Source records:
---
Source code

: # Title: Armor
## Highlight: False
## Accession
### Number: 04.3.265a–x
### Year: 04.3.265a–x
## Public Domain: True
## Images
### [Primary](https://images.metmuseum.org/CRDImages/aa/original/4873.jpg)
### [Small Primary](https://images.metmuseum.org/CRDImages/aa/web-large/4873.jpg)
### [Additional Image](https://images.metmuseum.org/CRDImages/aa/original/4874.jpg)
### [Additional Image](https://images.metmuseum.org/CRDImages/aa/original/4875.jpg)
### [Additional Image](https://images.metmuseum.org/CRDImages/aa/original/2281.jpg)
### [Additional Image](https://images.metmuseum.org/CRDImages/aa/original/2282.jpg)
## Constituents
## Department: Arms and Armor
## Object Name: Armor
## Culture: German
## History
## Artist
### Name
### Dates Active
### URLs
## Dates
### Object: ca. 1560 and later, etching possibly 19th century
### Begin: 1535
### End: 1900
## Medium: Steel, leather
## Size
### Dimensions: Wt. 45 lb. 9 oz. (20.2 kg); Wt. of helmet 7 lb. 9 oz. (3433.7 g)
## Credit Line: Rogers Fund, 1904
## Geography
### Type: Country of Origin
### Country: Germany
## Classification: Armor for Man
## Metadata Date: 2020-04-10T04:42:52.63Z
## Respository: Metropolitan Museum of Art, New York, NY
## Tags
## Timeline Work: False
---
**Task statement:** Search the data above for the string "Primary" and report each line that holds it.

**Exercise answer:**
### [Primary](https://images.metmuseum.org/CRDImages/aa/original/4873.jpg)
### [Small Primary](https://images.metmuseum.org/CRDImages/aa/web-large/4873.jpg)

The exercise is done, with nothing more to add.